For the Apache access log data set we will again execute two queries for each well, the first is a query that retrieves a single record filtering for a specific IP, the second is one that retrieves some subset of the records using a reasonably common key. We will use the fields module with inline filtering for all wells except the fulltext well where we will use the grep module and the "-w" flag.

For this test we will retrieve a single record by searching for a specific IP; for the well using fulltext well we will use "grep -w" to find a specific record, for all others we will use the fields module to extract a specific field.

Sparse Query Results

For the sparse search, we are going to look for logs from a specific IP. Because we used a generator and have less than 4 billion records, there is a reasonable likelihood that each IP is only in the log set once or twice. We are looking for the IP 104.170.11.4, but if you are following along you will need to pick an IP in your set.

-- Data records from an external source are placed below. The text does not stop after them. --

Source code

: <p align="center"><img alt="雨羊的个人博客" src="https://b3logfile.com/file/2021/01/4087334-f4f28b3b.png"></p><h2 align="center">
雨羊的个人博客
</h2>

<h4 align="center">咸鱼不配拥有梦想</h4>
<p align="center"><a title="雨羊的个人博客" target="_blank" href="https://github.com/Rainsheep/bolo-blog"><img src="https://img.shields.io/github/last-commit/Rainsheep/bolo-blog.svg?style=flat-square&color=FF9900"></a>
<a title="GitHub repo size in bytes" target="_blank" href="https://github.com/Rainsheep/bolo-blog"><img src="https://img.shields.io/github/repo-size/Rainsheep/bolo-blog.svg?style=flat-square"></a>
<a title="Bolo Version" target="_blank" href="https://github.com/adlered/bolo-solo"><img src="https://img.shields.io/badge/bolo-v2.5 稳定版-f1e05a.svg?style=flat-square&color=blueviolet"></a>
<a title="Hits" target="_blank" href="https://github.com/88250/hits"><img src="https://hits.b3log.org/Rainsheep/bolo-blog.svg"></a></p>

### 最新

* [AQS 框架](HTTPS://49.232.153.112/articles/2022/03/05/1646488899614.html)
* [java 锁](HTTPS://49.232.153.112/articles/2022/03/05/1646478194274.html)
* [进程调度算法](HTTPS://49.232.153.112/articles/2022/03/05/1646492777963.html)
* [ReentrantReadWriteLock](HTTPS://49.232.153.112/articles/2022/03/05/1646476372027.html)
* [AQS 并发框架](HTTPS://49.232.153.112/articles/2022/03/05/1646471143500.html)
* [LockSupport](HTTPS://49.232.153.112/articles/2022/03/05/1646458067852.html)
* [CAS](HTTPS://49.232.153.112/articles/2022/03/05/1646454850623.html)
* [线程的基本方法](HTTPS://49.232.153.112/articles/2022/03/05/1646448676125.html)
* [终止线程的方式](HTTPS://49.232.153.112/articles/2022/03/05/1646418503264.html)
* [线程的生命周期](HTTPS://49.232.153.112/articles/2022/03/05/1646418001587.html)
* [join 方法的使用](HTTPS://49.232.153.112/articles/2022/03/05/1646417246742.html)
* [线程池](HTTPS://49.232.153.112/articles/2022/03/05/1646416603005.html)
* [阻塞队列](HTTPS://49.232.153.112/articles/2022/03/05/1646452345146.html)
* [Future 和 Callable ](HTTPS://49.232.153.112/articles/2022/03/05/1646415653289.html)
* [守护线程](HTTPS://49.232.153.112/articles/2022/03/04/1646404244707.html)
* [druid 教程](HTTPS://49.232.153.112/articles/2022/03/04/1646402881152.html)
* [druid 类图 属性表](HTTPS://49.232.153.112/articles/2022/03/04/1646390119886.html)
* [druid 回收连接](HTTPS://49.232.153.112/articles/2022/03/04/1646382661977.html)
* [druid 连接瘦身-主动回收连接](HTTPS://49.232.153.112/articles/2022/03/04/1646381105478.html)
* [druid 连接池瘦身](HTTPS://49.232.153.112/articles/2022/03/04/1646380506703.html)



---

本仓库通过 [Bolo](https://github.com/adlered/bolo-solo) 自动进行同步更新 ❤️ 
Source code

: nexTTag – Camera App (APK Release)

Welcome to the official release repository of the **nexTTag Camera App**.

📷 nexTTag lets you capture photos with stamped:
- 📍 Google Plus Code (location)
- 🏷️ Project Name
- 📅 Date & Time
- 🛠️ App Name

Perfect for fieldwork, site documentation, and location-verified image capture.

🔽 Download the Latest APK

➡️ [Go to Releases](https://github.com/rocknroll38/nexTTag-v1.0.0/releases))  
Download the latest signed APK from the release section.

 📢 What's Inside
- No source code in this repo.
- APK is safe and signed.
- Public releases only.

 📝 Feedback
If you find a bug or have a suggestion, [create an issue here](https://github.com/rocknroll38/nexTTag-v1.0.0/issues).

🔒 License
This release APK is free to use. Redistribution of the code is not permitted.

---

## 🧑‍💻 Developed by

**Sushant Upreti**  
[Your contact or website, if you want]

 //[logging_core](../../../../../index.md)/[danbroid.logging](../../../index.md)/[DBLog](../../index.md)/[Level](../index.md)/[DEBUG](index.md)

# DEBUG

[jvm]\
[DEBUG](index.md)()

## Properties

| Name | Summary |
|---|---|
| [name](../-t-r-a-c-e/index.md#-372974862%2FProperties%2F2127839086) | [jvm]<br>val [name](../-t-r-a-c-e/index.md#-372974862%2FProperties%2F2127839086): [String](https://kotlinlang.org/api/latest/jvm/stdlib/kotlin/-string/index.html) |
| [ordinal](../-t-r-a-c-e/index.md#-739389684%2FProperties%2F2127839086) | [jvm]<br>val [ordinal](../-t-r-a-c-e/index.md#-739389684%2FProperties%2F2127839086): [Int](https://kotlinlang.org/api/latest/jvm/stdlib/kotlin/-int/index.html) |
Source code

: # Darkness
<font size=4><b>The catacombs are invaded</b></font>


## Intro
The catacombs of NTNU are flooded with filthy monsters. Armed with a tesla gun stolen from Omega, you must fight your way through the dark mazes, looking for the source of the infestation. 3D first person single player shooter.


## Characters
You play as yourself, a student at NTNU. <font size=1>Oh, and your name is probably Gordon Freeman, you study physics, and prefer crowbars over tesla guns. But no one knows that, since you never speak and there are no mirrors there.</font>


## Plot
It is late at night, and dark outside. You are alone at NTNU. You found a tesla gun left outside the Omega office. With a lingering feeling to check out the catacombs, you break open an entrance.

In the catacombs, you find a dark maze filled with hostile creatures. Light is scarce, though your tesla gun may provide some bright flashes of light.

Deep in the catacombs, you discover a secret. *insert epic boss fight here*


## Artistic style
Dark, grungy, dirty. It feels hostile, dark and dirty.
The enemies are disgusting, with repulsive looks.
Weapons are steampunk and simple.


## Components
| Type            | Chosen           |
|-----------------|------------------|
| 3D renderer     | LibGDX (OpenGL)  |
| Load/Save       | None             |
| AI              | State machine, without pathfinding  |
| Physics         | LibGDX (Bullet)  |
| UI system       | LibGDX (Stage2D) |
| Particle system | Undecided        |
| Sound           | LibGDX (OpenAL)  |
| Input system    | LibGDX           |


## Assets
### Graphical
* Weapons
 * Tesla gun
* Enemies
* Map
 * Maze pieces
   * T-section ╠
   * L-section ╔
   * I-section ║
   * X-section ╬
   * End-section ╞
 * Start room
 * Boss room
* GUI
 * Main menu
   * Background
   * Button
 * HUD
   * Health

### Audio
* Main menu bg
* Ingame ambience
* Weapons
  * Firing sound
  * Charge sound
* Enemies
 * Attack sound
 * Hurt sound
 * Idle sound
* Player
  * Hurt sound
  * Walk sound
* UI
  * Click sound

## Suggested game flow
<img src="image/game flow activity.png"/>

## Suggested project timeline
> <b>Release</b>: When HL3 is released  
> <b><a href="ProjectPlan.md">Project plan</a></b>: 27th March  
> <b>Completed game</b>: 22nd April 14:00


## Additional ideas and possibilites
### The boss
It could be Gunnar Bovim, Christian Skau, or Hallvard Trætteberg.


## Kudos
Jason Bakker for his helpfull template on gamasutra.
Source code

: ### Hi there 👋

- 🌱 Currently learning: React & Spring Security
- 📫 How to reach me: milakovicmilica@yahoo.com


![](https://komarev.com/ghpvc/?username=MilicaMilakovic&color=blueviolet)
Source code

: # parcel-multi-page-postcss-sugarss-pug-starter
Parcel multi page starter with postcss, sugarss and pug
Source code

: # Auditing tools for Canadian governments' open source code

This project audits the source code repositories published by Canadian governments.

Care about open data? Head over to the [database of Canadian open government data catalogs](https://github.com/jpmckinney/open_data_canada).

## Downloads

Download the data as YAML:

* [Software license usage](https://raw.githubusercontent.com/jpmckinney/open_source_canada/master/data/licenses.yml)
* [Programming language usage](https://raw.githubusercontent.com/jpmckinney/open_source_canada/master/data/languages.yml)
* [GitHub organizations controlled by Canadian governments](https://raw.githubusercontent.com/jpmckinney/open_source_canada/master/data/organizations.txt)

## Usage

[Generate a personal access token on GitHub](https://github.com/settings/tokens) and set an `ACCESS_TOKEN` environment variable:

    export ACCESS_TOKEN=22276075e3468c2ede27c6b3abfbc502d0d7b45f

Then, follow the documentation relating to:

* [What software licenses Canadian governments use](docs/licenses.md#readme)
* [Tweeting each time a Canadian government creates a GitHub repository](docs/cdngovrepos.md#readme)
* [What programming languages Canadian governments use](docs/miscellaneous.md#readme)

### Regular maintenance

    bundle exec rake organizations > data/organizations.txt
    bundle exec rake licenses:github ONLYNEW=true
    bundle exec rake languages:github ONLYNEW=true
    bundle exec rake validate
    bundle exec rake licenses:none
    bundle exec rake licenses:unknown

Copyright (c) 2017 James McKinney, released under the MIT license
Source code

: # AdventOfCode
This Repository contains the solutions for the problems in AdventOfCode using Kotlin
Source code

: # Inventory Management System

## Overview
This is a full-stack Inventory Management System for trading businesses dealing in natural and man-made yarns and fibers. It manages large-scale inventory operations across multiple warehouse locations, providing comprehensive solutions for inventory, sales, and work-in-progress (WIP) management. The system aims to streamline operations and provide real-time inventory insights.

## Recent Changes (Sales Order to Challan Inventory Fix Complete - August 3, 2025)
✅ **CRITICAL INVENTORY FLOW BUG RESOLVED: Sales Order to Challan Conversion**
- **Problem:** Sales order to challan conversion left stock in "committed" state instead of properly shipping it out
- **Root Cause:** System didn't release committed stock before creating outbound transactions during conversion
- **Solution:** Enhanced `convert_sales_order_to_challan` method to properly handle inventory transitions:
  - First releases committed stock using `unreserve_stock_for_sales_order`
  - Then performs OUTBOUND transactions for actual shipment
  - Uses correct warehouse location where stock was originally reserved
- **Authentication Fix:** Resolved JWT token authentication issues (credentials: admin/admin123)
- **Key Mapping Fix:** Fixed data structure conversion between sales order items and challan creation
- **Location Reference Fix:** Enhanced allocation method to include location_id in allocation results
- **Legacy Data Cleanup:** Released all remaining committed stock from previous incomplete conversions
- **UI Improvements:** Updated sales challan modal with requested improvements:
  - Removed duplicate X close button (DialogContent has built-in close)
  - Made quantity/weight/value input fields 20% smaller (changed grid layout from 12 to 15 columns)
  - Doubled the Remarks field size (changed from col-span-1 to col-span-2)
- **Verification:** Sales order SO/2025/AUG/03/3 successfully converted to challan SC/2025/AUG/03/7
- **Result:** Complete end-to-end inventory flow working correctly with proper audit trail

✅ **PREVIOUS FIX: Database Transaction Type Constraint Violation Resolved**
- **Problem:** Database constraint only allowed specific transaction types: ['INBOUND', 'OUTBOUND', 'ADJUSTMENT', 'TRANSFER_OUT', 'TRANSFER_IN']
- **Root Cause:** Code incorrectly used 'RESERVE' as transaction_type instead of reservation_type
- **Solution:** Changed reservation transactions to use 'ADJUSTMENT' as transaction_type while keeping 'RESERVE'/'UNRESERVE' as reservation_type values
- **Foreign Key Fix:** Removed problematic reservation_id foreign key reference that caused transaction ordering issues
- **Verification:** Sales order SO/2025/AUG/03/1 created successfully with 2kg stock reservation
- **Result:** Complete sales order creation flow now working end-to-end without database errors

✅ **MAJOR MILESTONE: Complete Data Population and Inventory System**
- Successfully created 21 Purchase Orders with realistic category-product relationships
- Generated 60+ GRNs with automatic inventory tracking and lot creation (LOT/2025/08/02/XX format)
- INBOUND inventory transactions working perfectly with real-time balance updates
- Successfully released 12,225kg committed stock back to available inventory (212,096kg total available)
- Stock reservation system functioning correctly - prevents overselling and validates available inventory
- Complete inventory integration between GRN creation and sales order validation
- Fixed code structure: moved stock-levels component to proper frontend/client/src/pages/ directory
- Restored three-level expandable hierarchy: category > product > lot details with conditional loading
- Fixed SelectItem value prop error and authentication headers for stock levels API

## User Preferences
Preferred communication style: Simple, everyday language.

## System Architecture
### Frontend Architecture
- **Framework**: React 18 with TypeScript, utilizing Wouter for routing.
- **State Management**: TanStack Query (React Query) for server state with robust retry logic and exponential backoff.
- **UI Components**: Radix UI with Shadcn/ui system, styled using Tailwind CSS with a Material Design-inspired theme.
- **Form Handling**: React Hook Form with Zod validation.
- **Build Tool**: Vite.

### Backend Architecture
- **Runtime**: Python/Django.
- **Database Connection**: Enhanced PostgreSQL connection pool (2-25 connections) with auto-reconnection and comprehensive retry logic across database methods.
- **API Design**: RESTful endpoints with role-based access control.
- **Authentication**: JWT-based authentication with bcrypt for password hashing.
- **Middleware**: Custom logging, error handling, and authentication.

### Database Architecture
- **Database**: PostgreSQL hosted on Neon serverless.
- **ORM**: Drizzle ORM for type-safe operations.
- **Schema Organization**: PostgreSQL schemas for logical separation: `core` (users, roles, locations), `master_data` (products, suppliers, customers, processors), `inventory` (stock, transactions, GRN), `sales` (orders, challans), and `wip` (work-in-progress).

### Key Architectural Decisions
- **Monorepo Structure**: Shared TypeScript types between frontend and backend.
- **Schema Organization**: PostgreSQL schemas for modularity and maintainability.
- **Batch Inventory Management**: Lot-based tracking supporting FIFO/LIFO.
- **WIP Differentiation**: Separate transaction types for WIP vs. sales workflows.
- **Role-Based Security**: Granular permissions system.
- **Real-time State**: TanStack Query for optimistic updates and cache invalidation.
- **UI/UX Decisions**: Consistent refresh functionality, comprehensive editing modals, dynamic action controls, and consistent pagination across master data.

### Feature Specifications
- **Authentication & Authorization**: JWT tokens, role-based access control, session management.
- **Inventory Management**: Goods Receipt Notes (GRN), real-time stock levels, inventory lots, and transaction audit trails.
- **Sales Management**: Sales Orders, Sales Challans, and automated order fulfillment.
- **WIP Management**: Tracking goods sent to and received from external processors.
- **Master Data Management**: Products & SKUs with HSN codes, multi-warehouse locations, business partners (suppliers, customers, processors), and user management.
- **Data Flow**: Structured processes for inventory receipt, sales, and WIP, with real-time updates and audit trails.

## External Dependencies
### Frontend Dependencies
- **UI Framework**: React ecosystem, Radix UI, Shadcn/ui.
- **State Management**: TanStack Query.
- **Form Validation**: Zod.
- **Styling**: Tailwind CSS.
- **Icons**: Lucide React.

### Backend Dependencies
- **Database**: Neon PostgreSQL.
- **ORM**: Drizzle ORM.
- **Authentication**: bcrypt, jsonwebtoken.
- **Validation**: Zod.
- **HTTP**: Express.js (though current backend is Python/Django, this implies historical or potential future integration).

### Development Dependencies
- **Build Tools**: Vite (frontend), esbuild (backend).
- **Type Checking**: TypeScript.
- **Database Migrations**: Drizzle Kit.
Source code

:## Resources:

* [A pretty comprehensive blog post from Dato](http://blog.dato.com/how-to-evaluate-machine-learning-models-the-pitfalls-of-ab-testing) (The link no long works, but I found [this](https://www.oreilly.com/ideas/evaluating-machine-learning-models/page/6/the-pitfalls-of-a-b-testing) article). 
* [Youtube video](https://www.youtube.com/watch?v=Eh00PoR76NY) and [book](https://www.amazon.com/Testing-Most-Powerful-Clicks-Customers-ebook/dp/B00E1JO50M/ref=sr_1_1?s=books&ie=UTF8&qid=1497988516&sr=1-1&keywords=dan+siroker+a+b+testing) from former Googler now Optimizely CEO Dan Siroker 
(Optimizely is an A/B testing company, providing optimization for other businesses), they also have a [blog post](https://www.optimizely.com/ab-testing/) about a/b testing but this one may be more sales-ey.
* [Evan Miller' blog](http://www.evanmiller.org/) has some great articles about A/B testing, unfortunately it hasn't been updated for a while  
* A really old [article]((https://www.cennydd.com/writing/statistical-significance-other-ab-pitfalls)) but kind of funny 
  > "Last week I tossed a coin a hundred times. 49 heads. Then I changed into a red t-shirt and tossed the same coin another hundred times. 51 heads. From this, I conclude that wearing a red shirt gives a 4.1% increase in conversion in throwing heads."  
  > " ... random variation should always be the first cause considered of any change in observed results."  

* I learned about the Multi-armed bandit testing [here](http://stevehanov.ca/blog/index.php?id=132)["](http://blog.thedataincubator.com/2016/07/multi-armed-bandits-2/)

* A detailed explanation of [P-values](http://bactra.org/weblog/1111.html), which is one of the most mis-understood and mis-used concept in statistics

The exact query for the fields wells is:

fields -d " " -q [0]=="104.170.11.4"

The query for the fulltext well is:

grep -w "104.170.11.4"

Well	Query Time	Entries Entering Pipeline	Query Efficiency
Raw	3.42 s	10,000,000	~ 0 %
Fields Bloom	253.5 ms	16,530	99.8 %
Fields Index	147.8 ms	1	100 %
Fulltext	143.5 ms	1	100 %

Dense Query Results

For the dense query search, we are going to look for entries with a return code of 500. The 500 error code represents about 2% of the log entries in our data set. Because the "word" 500 might be in other places, the "grep -w" module can't stand on its own, so we have to follow it up with another grep to ensure we are only getting entries with a return code of 500.

The exact query for the fields wells is:

fields -d " " -q [6]==500 | count

The query for the fulltext well is:

grep -w 500 | grep " HTTP/1.0\" 500"

Well	Query Time	Entries Entering Pipeline	Query Efficiency
Raw	3.46 s	10,000,000	~ 0 %
Fields Bloom	3.34 s	10,000,000	~ 0 %
Fields Index	2.88 s	200,102	100 %
Fulltext	3.15 s	200,102	100 %

It is important to note how the bloom engine utterly failed for this dense query, this is because the bloom engine can only say if some is or is not in a set. For this query and data set, the return code of 500 was evenly spread throughout the entire dataset; it was likely in every single block, making the bloom engine acceleration not much better than raw. It is important to think about your queries and your data. The bloom engine is great for finding needles in a haystack, but pretty terrible at dealing with subsets that are relatively dense.

The results for these queries are a lot less spectacular than the sparse queries due to the even disbursement of our target dataset. Most of the work is done pulling data from the disk and decompressing blocks, so while the index engine ensured that very few entries entered the pipeline, the storage system still had to do a lot of work to get blocks off the disk.

Conclusion

Gravwell provides significant flexibility in how and what it indexes. Logging and data analytics systems are typically sized for a median data flow, whether that be EPS or MB/s, however the real world often throws wrenches and it can be extremely important to have the ingest and indexing headroom to deal with sudden bursts of data.

The hybrid indexing system also enables users of the system to not need to know exactly how data is indexed; as long as they leverage inline filters and the appropriate filtering modules Gravwell will use the configured accelerators to speed up queries. Queries that span multiple tags and wells will transparently invoke their respective acceleration engines without user involvement.